----- Information shown -----
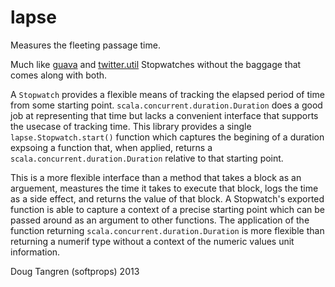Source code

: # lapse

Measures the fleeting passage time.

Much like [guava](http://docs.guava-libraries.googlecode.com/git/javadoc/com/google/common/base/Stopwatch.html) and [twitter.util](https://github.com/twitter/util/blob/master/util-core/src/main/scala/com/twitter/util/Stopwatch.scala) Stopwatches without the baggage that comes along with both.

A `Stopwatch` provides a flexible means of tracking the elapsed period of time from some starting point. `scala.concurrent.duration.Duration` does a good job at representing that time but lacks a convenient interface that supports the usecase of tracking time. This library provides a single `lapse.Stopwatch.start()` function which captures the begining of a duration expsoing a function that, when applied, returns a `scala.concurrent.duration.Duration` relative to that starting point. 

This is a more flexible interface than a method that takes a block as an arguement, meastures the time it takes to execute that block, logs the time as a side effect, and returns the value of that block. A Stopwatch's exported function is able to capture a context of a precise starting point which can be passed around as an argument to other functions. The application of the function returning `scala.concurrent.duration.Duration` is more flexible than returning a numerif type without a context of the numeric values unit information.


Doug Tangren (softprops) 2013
-----
----- Information shown -----
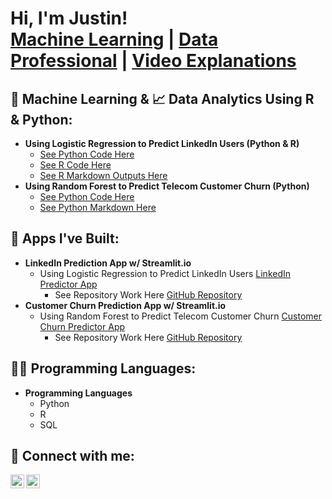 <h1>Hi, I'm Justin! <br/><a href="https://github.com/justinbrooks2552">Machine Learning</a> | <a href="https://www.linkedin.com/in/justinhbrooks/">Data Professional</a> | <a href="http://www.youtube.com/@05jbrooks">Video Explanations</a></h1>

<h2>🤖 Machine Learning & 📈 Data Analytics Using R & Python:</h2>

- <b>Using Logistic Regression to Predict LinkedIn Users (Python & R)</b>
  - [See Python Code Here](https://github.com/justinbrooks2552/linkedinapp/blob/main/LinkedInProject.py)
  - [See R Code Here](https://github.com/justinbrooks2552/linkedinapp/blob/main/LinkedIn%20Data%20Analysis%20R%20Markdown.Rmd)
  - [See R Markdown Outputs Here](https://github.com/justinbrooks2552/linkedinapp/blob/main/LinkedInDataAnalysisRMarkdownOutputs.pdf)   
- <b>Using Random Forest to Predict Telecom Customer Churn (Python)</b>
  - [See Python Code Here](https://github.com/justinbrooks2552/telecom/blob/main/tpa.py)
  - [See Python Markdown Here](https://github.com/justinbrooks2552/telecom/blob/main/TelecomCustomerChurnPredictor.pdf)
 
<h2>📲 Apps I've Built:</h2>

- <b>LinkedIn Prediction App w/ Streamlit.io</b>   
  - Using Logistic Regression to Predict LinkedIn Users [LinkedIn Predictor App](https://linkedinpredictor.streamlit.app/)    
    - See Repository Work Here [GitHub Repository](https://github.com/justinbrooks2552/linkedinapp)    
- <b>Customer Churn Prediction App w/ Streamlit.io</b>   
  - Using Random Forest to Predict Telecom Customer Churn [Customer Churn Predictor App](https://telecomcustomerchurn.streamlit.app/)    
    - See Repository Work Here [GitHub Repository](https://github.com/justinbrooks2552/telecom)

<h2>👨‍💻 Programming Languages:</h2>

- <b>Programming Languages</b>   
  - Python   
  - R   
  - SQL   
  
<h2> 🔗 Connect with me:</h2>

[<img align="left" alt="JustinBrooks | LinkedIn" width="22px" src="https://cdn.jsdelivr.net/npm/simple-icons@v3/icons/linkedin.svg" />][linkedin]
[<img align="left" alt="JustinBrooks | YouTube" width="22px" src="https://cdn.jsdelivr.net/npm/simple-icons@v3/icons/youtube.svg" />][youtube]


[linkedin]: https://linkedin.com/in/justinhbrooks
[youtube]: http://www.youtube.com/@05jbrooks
-----
----- Information shown -----
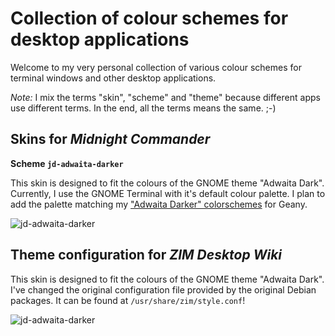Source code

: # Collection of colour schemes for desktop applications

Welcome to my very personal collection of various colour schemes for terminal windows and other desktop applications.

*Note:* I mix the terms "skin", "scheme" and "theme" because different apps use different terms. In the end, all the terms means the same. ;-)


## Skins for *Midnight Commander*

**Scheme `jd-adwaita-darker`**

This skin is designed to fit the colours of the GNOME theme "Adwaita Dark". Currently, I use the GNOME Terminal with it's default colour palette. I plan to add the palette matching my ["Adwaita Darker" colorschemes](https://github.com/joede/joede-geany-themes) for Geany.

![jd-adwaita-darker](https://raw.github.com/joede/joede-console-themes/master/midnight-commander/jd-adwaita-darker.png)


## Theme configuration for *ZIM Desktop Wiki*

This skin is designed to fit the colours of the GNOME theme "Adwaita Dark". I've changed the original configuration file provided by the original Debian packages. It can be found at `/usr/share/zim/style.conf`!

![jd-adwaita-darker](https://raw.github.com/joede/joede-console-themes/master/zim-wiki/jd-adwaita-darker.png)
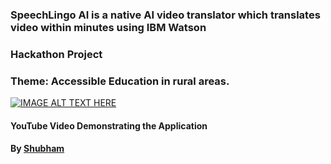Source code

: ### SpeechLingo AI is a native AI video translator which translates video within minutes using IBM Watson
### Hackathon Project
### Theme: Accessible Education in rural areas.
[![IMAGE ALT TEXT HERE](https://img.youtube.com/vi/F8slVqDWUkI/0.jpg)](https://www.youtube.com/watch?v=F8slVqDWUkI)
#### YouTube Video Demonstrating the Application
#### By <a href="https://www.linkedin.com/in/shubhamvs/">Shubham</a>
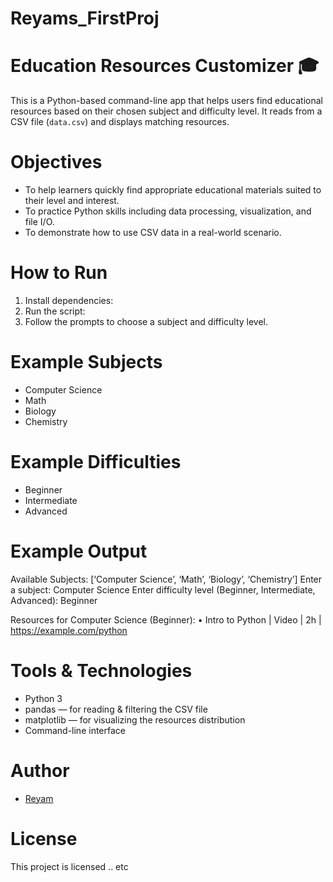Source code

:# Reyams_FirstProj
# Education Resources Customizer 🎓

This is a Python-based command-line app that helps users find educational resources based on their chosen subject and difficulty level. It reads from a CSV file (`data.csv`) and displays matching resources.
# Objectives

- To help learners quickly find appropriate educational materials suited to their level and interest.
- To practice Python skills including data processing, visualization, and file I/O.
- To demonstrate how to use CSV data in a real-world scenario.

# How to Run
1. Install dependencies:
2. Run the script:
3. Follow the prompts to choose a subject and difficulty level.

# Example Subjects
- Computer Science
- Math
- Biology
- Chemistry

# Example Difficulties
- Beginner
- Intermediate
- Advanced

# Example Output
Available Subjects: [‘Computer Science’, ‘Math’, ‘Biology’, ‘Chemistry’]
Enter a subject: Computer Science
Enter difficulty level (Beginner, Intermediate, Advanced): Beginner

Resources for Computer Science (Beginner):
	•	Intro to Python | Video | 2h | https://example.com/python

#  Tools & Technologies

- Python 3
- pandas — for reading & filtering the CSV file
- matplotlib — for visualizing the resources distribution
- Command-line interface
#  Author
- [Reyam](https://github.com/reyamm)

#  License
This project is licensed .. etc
-----
What is required:
Read the material above and copy out each line holding "Python".

Task answer:
<h2>🤖 Machine Learning & 📈 Data Analytics Using R & Python:</h2>
- <b>Using Logistic Regression to Predict LinkedIn Users (Python & R)</b>
  - [See Python Code Here](https://github.com/justinbrooks2552/linkedinapp/blob/main/LinkedInProject.py)
- <b>Using Random Forest to Predict Telecom Customer Churn (Python)</b>
  - [See Python Code Here](https://github.com/justinbrooks2552/telecom/blob/main/tpa.py)
  - [See Python Markdown Here](https://github.com/justinbrooks2552/telecom/blob/main/TelecomCustomerChurnPredictor.pdf)
  - Python   
This is a Python-based command-line app that helps users find educational resources based on their chosen subject and difficulty level. It reads from a CSV file (`data.csv`) and displays matching resources.
- To practice Python skills including data processing, visualization, and file I/O.
	•	Intro to Python | Video | 2h | https://example.com/python
- Python 3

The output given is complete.